The United Nations has roundly rebuffed remarks by South African judge Richard Goldstone that cast doubt on the report into the Gaza war that bears his name, causing rifts within the body and furious debate across the Middle East.
In the first public sign of a split within the four-person committee that compiled the report into the Israeli attack on Gaza in December 2008, Pakistani human rights lawyer Hina Jilani openly contradicted Goldstone’s comments. Interviewed by the Middle East Monitor, Jilani said that the UN report still stood.
“No process or acceptable procedure would invalidate the UN report. If it does happen, it would be seen as a suspect move. The UN will have to act if it wants to remain a credible international governing body,” she said.
Jilani sat with Goldstone on the fact-finding mission that looked into allegations of war crimes by both Israel and Hamas during the three-week war. The other committee members, Christine Chinkin and Desmond Travers, could not be reached for comment.
In his op ed article in the Washington Post Goldstone said he regretted aspects of the report, including the suggestion that Israel intentionally targeted civilians. Had he been aware of evidence that had since come to light, he wrote, “the Goldstone report would have been a different document”.
Israeli paper Yediot Ahronot claimed Goldstone planned to press for the report to be nullified. However, Goldstone told Associated Press on Tuesday that he did not intend to seek nullification.
The report, published in September 2009, found that Israelis involved in the Gaza war should face “individual criminal responsibility” for potential war crimes. About 1 400 Palestinians died, at least half of whom were civilians, and 13 Israelis.
The inquiry was carried out without Israeli co-operation and Goldstone said that information since uncovered by Israel’s own investigations had changed his understanding of events. Cedric Sapey, the spokesperson for the UN Human Rights Council that commissioned the report, said it would not revoke it “on the basis of an article in a newspaper”.

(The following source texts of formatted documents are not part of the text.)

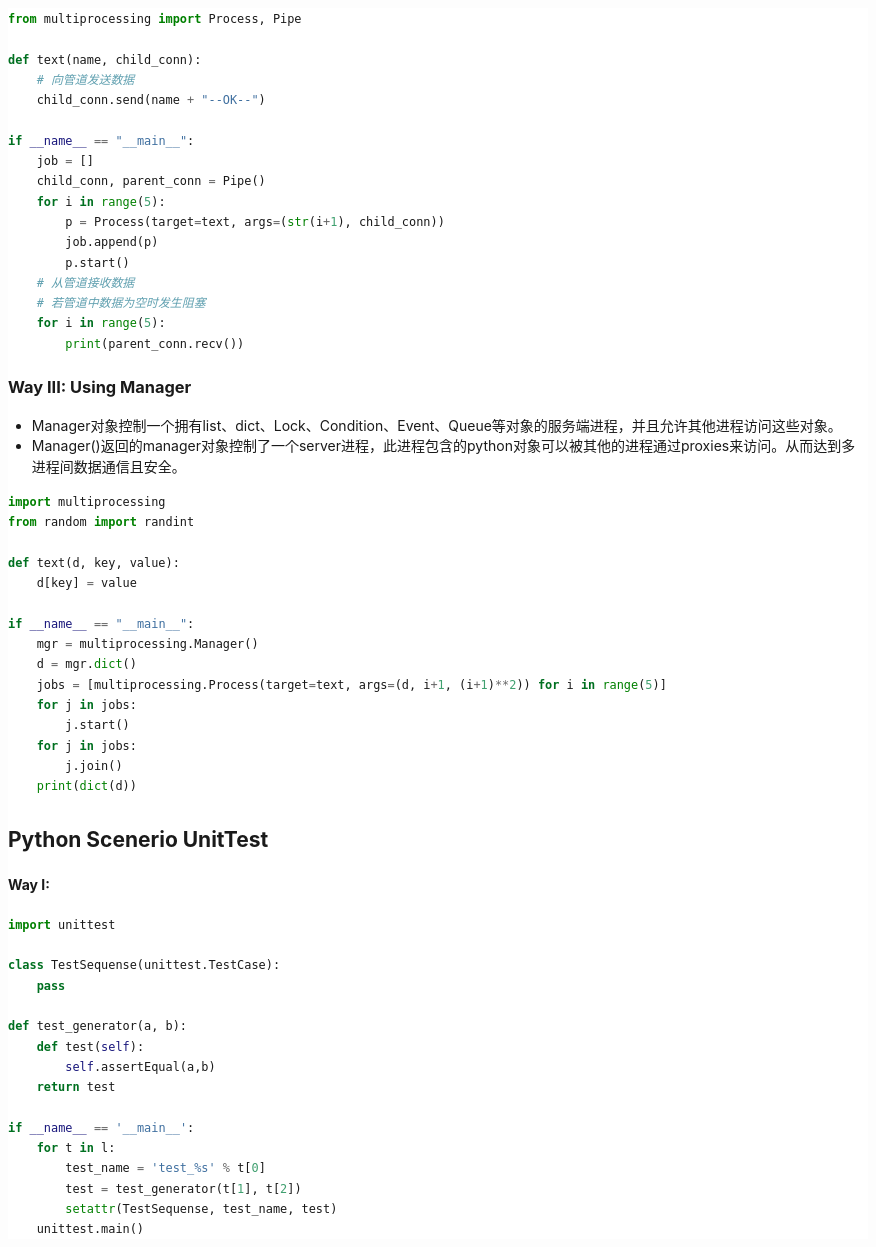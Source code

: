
 ```python
from multiprocessing import Process, Pipe

def text(name, child_conn):
    # 向管道发送数据
    child_conn.send(name + "--OK--")

if __name__ == "__main__":
    job = []
    child_conn, parent_conn = Pipe()
    for i in range(5):
        p = Process(target=text, args=(str(i+1), child_conn))
        job.append(p)
        p.start()
    # 从管道接收数据
    # 若管道中数据为空时发生阻塞
    for i in range(5):
        print(parent_conn.recv())
```

### Way III: Using Manager 
 * Manager对象控制一个拥有list、dict、Lock、Condition、Event、Queue等对象的服务端进程，并且允许其他进程访问这些对象。
 * Manager()返回的manager对象控制了一个server进程，此进程包含的python对象可以被其他的进程通过proxies来访问。从而达到多进程间数据通信且安全。

```python
import multiprocessing
from random import randint

def text(d, key, value):
    d[key] = value

if __name__ == "__main__":
    mgr = multiprocessing.Manager()
    d = mgr.dict()
    jobs = [multiprocessing.Process(target=text, args=(d, i+1, (i+1)**2)) for i in range(5)]
    for j in jobs:
        j.start()
    for j in jobs:
        j.join()
    print(dict(d))
```

## Python Scenerio UnitTest

#### Way I:
```python
import unittest

class TestSequense(unittest.TestCase):
    pass

def test_generator(a, b):
    def test(self):
        self.assertEqual(a,b)
    return test

if __name__ == '__main__':
    for t in l:
        test_name = 'test_%s' % t[0]
        test = test_generator(t[1], t[2])
        setattr(TestSequense, test_name, test)
    unittest.main()
```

Israel has leapt on the article, arguing it proves that the UN report is flawed. Interior Minister Eli Yishai said he had contacted Goldstone to thank him. “As a Jew, he understands well the story of the Jewish people’s suffering,” he told Israeli army radio. An Israeli official said the government would now try to get the report re-evaluated and “ask our legal experts to see how it affects the legal harassment” of Israeli politicians and officers, particularly in Britan.
The UNHRC has recommended that the UN General Assembly pass the Gaza report on to the Security Council with the aim of referring both Israel and Hamas to the international criminal court for alleged war crimes. Any such move would almost certainly be vetoed by the United States.
Khalil Shiqaqi, a Palestinian political scientist, said it was clear no-one had read exactly what Judge Goldstone had written. “The Israelis think Goldstone has overturned what was written in his report and the Palestinians have taken their cue from them. What he did is slightly modify his controversial view that Israel deliberately targeted civilians.
Very few people in the international community or NGOs said that. If he retracted one thing, there was much he did not retract, such as Israel’s deliberate destruction of houses in the Gaza Strip.” — Guardian News & Media 2011.